**Work required**. When you reach the line with "### 　12.3 Distributed" in the data below, begin printing lines exactly, and stop once the line with "## 20 Visualization" has been printed.

━━━ Provided data ━━━

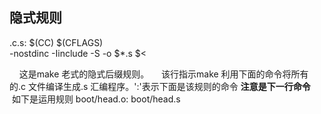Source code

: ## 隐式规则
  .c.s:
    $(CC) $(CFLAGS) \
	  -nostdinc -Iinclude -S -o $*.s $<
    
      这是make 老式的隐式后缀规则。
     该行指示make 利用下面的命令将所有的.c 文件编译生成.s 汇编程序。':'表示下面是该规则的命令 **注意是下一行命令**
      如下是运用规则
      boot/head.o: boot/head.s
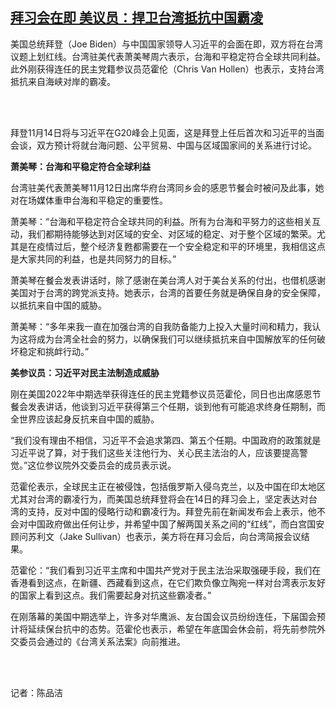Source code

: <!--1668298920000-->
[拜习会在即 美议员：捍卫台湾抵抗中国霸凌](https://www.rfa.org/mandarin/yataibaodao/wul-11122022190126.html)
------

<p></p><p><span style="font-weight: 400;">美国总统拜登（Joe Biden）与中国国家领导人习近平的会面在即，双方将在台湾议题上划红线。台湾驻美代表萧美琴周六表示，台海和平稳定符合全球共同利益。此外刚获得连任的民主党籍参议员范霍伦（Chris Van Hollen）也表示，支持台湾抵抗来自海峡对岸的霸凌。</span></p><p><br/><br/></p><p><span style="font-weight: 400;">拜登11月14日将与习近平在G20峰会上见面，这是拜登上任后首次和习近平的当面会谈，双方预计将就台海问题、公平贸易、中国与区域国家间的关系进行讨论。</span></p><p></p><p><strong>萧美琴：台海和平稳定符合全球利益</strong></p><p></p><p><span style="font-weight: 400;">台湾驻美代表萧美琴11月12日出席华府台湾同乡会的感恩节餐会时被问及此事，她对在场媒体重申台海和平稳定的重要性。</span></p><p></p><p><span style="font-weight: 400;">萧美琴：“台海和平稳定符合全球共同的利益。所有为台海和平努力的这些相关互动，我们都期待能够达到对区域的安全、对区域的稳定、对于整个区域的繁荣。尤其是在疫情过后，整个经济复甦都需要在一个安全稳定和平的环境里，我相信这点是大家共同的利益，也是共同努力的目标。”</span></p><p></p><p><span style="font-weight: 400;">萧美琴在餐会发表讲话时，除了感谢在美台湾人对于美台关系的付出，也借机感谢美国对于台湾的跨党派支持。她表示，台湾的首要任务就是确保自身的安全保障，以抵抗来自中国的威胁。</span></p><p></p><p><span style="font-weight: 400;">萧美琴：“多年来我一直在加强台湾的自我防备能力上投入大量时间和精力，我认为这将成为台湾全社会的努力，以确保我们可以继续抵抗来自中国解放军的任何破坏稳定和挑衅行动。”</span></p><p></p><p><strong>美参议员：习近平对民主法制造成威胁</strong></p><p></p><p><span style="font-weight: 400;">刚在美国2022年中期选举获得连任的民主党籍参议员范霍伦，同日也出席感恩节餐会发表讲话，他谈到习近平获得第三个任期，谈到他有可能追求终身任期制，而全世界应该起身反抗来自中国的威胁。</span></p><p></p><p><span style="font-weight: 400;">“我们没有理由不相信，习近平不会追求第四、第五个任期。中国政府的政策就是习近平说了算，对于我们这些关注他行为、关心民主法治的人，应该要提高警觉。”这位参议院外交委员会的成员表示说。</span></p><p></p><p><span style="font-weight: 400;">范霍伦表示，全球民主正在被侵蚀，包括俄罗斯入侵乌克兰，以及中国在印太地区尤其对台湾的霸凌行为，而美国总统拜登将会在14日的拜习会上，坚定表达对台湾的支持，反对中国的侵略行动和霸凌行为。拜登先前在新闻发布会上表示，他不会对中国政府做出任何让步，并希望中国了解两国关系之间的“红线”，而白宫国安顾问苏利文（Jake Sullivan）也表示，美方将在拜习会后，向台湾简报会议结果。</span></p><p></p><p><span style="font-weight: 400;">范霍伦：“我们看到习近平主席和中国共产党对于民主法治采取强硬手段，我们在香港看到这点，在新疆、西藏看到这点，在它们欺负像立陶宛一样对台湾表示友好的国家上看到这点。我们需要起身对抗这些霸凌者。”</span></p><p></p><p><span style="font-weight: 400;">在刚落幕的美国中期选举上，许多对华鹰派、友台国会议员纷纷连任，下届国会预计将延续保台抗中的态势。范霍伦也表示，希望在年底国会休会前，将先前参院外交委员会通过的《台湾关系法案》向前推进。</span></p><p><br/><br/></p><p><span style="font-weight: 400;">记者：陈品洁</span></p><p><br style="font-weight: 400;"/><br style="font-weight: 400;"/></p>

━━━
━━━ Provided data ━━━

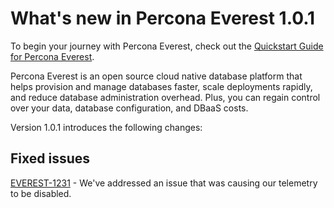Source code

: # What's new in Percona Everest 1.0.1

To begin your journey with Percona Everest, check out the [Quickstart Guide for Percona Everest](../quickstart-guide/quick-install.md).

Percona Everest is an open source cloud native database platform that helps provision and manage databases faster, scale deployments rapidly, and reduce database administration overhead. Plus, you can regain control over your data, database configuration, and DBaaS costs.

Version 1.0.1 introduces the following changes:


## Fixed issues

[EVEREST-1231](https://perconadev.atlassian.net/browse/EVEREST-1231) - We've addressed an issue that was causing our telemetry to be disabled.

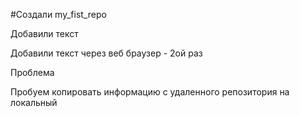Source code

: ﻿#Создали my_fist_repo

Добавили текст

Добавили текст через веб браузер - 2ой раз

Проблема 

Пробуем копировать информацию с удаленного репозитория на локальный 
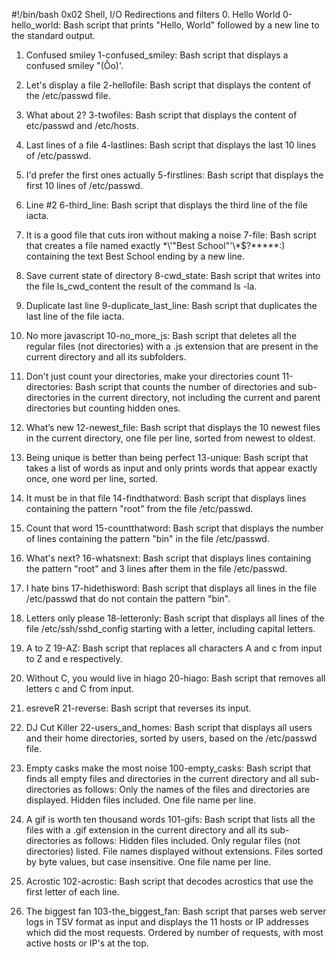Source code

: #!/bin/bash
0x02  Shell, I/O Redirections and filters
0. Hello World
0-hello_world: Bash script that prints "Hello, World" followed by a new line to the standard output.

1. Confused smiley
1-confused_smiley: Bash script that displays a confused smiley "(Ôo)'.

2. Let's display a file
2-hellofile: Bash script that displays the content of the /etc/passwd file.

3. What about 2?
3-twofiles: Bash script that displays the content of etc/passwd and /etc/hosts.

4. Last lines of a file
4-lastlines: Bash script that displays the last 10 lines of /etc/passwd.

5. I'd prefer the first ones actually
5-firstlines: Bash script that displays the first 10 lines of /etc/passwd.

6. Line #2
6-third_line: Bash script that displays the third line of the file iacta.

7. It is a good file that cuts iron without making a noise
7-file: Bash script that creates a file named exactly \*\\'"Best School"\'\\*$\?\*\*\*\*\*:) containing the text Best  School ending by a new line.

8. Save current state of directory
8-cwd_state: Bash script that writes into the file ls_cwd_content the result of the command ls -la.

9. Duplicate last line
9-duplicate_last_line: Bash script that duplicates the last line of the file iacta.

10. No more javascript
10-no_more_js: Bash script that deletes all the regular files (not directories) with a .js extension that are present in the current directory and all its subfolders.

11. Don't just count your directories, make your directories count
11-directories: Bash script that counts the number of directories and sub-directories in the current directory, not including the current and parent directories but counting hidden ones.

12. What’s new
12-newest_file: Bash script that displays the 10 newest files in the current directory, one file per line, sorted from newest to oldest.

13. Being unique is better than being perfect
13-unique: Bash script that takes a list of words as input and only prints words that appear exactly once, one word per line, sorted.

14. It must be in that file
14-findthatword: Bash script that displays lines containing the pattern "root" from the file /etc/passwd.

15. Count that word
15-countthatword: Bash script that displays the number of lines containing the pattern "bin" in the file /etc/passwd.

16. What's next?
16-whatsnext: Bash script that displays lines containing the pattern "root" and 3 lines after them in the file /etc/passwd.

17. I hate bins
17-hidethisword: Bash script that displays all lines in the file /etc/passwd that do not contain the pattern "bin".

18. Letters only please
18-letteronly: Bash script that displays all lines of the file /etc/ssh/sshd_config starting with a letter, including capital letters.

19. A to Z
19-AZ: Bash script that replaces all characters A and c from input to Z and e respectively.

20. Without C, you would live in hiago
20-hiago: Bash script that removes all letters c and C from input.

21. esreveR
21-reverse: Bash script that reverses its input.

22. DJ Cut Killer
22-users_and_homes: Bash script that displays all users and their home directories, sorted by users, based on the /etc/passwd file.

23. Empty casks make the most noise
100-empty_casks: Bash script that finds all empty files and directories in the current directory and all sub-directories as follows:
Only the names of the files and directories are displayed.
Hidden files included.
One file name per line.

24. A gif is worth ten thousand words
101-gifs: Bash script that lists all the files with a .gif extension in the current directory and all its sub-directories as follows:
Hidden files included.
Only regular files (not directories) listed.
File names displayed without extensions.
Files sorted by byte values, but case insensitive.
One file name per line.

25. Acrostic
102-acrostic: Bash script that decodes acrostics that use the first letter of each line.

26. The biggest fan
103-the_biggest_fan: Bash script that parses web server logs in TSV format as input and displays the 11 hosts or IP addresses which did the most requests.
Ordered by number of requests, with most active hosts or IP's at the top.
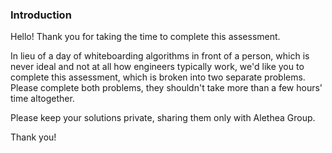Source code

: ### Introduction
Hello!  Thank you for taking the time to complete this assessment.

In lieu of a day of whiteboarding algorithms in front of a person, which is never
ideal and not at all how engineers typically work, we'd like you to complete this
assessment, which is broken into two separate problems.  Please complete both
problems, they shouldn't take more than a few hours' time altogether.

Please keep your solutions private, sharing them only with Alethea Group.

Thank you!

━━━
━━━ Provided data ━━━

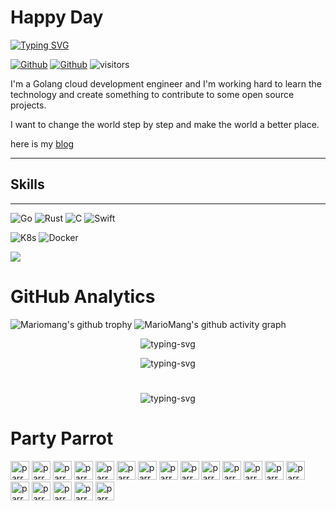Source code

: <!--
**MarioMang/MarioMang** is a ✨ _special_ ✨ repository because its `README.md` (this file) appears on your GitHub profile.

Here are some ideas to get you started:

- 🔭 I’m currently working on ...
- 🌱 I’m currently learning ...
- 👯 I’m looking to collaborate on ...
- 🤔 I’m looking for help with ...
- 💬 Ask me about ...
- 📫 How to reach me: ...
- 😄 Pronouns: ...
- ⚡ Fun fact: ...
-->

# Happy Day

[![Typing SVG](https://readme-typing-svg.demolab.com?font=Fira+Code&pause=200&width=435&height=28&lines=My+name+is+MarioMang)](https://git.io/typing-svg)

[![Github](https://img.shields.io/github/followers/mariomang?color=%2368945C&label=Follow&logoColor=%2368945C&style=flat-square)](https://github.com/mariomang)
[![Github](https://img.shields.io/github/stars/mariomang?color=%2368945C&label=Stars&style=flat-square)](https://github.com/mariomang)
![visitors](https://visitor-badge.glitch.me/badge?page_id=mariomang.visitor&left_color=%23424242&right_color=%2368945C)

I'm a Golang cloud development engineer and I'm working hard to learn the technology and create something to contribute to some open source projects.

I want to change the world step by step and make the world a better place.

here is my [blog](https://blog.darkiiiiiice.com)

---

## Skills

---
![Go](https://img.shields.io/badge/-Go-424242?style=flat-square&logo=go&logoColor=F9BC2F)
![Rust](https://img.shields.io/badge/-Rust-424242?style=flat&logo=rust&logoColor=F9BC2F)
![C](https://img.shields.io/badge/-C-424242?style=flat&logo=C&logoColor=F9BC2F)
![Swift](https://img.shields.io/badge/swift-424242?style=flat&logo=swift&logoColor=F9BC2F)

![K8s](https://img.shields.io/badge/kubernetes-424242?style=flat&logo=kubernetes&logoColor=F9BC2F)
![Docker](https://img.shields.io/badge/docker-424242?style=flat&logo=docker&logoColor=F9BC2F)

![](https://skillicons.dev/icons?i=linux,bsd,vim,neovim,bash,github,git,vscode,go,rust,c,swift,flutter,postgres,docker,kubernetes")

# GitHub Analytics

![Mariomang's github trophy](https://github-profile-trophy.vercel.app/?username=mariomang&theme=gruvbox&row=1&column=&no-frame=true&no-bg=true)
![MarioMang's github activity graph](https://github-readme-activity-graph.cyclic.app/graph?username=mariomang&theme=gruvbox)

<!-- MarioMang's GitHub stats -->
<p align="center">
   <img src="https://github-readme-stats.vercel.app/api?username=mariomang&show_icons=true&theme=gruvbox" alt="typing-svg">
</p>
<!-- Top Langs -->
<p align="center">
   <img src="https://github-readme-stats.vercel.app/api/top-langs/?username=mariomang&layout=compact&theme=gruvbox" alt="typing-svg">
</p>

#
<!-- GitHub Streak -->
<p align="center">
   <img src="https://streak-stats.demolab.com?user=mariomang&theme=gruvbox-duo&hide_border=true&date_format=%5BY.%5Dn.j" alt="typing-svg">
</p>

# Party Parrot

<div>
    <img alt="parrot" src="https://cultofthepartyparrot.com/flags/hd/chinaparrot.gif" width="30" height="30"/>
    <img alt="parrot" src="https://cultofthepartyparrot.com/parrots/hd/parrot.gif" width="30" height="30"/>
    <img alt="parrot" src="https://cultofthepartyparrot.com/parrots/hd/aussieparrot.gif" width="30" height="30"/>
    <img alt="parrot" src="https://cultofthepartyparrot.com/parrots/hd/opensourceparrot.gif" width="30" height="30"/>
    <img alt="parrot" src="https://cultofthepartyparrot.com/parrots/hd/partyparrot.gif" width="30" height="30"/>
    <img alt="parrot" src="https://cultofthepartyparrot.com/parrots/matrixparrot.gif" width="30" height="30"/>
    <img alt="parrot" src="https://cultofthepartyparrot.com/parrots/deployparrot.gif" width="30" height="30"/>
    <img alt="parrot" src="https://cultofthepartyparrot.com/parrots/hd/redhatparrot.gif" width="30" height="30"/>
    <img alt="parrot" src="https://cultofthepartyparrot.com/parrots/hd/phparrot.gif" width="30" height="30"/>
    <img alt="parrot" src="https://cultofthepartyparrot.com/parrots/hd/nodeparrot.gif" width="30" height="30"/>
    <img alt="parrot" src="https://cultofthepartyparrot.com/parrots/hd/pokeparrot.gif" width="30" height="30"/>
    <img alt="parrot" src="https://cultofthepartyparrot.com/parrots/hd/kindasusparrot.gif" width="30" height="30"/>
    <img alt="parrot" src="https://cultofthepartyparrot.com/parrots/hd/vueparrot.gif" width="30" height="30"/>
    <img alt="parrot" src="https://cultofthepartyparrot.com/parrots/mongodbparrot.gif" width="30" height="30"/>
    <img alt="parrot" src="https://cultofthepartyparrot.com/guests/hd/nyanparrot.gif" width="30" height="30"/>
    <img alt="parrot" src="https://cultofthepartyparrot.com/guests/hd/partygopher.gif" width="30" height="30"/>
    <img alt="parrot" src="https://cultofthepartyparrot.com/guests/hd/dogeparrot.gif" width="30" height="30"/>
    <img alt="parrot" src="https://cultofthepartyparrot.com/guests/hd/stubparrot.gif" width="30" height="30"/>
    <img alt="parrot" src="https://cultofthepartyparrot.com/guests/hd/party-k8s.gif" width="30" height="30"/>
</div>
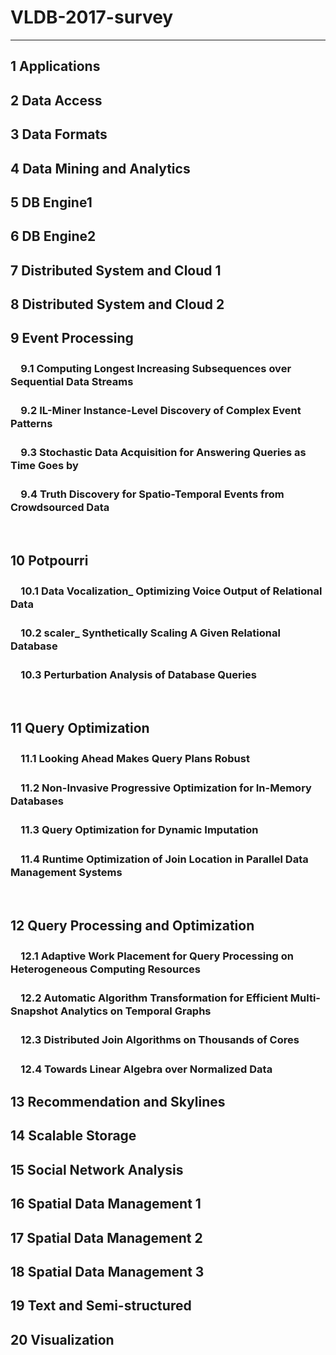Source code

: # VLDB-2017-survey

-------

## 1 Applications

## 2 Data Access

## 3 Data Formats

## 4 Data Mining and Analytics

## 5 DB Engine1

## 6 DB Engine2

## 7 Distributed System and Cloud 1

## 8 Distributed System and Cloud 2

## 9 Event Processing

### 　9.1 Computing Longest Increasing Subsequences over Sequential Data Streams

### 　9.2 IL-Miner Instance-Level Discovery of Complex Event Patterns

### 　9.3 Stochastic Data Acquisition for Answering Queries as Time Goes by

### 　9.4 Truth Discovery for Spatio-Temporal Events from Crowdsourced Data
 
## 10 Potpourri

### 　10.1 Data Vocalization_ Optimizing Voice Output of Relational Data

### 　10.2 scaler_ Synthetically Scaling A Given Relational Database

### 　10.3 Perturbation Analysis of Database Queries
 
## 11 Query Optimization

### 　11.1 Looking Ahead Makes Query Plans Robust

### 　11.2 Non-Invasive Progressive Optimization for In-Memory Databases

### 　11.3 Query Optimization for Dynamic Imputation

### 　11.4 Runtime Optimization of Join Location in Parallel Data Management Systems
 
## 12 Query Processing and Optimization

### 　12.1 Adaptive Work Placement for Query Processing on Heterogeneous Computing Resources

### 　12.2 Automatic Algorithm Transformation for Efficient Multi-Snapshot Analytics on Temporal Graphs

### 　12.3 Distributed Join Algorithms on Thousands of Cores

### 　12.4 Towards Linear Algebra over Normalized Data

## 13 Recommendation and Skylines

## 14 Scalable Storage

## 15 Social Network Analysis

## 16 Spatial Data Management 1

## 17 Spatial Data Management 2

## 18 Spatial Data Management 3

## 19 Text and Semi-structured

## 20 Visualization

━━━

**Task result**.
### 　12.3 Distributed Join Algorithms on Thousands of Cores

### 　12.4 Towards Linear Algebra over Normalized Data

## 13 Recommendation and Skylines

## 14 Scalable Storage

## 15 Social Network Analysis

## 16 Spatial Data Management 1

## 17 Spatial Data Management 2

## 18 Spatial Data Management 3

## 19 Text and Semi-structured

## 20 Visualization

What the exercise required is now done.